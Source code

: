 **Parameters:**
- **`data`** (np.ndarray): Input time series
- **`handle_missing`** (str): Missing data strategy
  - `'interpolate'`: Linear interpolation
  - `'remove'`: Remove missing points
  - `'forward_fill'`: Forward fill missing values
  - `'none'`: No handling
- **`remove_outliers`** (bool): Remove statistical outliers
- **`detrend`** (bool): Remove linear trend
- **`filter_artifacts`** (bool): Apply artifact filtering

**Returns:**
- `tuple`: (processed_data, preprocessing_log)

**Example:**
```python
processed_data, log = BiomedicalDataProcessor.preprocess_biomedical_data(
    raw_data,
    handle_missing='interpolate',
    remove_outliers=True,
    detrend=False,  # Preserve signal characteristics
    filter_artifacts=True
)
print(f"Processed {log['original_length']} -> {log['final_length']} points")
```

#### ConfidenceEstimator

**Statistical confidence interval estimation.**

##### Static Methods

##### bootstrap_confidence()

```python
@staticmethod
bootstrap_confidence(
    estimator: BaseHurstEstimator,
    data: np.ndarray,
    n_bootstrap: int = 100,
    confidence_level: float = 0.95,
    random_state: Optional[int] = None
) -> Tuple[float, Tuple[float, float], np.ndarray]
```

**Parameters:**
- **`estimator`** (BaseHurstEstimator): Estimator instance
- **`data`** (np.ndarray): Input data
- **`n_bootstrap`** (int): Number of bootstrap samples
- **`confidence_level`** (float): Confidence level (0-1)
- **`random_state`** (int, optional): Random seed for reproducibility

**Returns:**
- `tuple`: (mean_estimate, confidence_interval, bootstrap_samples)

========================

From the entries above, extract every line where the word "BaseHurstEstimator" appears.

* RESULT FOR THIS TASK:
    estimator: BaseHurstEstimator,
- **`estimator`** (BaseHurstEstimator): Estimator instance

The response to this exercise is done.